**Activity**
Retype, word for word, every line of the records below starting at the one that contains "inventory_has_items(player()) => true" and ending at the one that contains "Modifies or sets"; include both of those lines and nothing more.

Start of Dataset extract

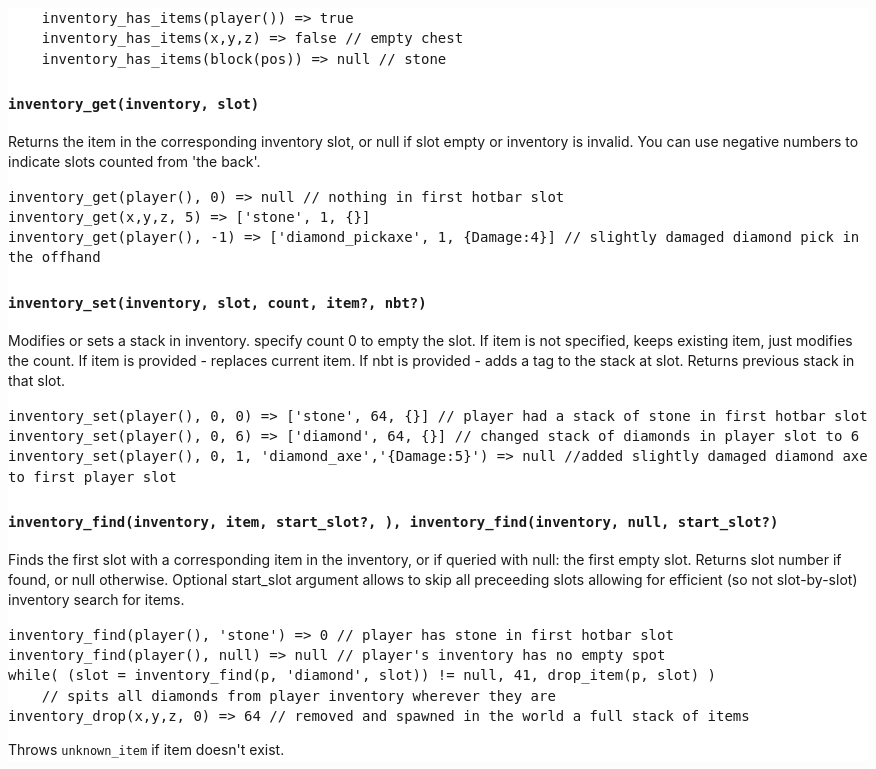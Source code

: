 <pre>    inventory_has_items(player()) => true
    inventory_has_items(x,y,z) => false // empty chest
    inventory_has_items(block(pos)) => null // stone
</pre>

### `inventory_get(inventory, slot)`

Returns the item in the corresponding inventory slot, or null if slot empty or inventory is invalid. You can use 
negative numbers to indicate slots counted from 'the back'.

<pre>
inventory_get(player(), 0) => null // nothing in first hotbar slot
inventory_get(x,y,z, 5) => ['stone', 1, {}]
inventory_get(player(), -1) => ['diamond_pickaxe', 1, {Damage:4}] // slightly damaged diamond pick in the offhand
</pre>

### `inventory_set(inventory, slot, count, item?, nbt?)`

Modifies or sets a stack in inventory. specify count 0 to empty the slot. If item is not specified, keeps existing 
item, just modifies the count. If item is provided - replaces current item. If nbt is provided - adds a tag to the 
stack at slot. Returns previous stack in that slot.

<pre>
inventory_set(player(), 0, 0) => ['stone', 64, {}] // player had a stack of stone in first hotbar slot
inventory_set(player(), 0, 6) => ['diamond', 64, {}] // changed stack of diamonds in player slot to 6
inventory_set(player(), 0, 1, 'diamond_axe','{Damage:5}') => null //added slightly damaged diamond axe to first player slot
</pre>

### `inventory_find(inventory, item, start_slot?, ), inventory_find(inventory, null, start_slot?)`

Finds the first slot with a corresponding item in the inventory, or if queried with null: the first empty slot. 
Returns slot number if found, or null otherwise. Optional start_slot argument allows to skip all preceeding slots 
allowing for efficient (so not slot-by-slot) inventory search for items.

<pre>
inventory_find(player(), 'stone') => 0 // player has stone in first hotbar slot
inventory_find(player(), null) => null // player's inventory has no empty spot
while( (slot = inventory_find(p, 'diamond', slot)) != null, 41, drop_item(p, slot) )
    // spits all diamonds from player inventory wherever they are
inventory_drop(x,y,z, 0) => 64 // removed and spawned in the world a full stack of items
</pre>

Throws `unknown_item` if item doesn't exist.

End of Dataset extract

**Answer section**
: <pre>    inventory_has_items(player()) => true
    inventory_has_items(x,y,z) => false // empty chest
    inventory_has_items(block(pos)) => null // stone
</pre>

### `inventory_get(inventory, slot)`

Returns the item in the corresponding inventory slot, or null if slot empty or inventory is invalid. You can use 
negative numbers to indicate slots counted from 'the back'.

<pre>
inventory_get(player(), 0) => null // nothing in first hotbar slot
inventory_get(x,y,z, 5) => ['stone', 1, {}]
inventory_get(player(), -1) => ['diamond_pickaxe', 1, {Damage:4}] // slightly damaged diamond pick in the offhand
</pre>

### `inventory_set(inventory, slot, count, item?, nbt?)`

Modifies or sets a stack in inventory. specify count 0 to empty the slot. If item is not specified, keeps existing 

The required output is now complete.